Le conteur, la nuit et le panier
C'est dans "Paris fantôme ", en mai 2020, que Patrick Chamoiseau a mis la touche finale à son nouvel essai. On aime à penser que l'ombre d'un conteur créole l'a aidé à supporter ce premier confinement, loin de sa Martinique, comme elle a présidé à la naissance de sa vocation d'écrivain colonisé découvrant en arrière de son écriture non pas une bibliothèque mais toute une oralité, celle surgie de la "cale du bateau négrier " dont parlait si bien Edouard Glissant.

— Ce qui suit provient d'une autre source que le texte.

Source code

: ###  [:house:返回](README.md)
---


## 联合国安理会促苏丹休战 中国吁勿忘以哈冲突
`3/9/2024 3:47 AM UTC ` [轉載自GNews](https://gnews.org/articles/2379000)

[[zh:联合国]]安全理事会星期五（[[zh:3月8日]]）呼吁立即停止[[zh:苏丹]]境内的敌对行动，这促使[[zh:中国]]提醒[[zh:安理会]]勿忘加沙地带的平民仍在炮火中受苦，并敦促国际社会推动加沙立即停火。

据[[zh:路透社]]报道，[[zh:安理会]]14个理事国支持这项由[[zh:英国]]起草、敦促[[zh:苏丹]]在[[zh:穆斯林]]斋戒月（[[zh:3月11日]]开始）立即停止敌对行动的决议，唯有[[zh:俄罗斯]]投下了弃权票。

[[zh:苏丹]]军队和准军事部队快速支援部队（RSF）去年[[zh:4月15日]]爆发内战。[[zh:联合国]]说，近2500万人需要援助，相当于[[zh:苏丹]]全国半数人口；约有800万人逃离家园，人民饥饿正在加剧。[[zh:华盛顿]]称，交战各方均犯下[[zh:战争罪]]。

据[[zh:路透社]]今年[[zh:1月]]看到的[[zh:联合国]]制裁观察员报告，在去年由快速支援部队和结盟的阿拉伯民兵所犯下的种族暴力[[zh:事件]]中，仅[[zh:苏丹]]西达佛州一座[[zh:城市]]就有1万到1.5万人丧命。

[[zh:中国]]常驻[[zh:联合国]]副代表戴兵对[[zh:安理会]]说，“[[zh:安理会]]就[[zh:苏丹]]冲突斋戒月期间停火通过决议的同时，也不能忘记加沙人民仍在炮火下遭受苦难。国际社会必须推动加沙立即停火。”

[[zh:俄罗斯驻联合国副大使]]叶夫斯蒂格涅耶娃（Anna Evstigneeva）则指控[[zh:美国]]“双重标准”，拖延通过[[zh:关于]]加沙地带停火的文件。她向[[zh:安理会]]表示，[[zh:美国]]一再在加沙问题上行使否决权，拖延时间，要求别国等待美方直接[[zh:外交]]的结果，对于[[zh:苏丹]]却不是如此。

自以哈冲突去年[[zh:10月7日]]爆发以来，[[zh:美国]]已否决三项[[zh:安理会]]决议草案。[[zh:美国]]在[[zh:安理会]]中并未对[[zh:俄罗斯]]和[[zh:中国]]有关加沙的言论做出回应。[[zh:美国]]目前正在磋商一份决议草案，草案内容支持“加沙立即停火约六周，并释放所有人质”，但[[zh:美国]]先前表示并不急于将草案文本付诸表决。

"Quand tout est ténèbre autour de soi, au propre comme au figuré, c'est soi-même qui devient la lumière à découvrir, l'instance à travailler, à étendre. " Ainsi surgit ce "conteur primordial" dans la nuit esclavagiste. Sans statut, sans mandat, privé à la différence du griot africain d'une généalogie de transmissions, il évite de prendre la parole le jour, nous dit une vieille légende, sous peine d'être transformé en panier. La nuit le libère. Elle estompe l'ordre de la plantation, recouvre de noir les chaînes et la maison du maître. Devant ses frères de captivité rassemblés en veillée mortuaire, le conteur créole invente un corpus de paroles merveilleuses et de proverbes incongrus. On dirait Rabelais mélangeant le savant et le profane jusqu'à inventer dans la touffeur et l'effervescence lexicales un nouveau langage : "Je crois que Rabelais est un conteur créole ", écrit Patrick Chamoiseau.
Le conteur créole est un résistant, poursuit-il. Même s'il ne s'évade pas dans les bois tel le "nègre marron" exalté par Césaire, il est tout sauf soumis. C'est un résistant du "détour", ajoute Glissant. Autrement dit le conteur créole n'affronte pas directement l'ordre du maître, il le contourne en inventant une autre présence au monde sous forme de créativité et de réhumanisation. Il remplit une page blanche qui n'est rien d'autre qu'une page trop pleine de l'ordre ancien. Chamoiseau en est persuadé: face à une force dominante, qu'elle soit esclavagiste, coloniale ou néo-libérale, il s'agit d'abord de positionner comme il se doit sa propre expression, et ainsi son propre devenir.
Ainsi devient-on un guerrier. Non pas le simple rebelle qui reproduit parfois la mécanique du dominant mais le guerrier s'autorisant déflagrations émotionnelles et autres "catastrophes esthétiques ". La catastrophe, on la dépasse; la calamité, on la subit. Man Ninotte, la mère vaillante de l'auteur, était une guerrière. Elle regorgeait de sollicitude envers l'autre quand surgissaient les cyclones. "Passé brisé, présent cassé, avenir rameuté dans le jeu des débris, ils lui ouvraient des lignes de fuite"... Les jazzmen aussi sont des guerriers, héritiers à leur manière du conteur créole et avant lui du danseur, de l'homme des tambours et du chanteur d'antan.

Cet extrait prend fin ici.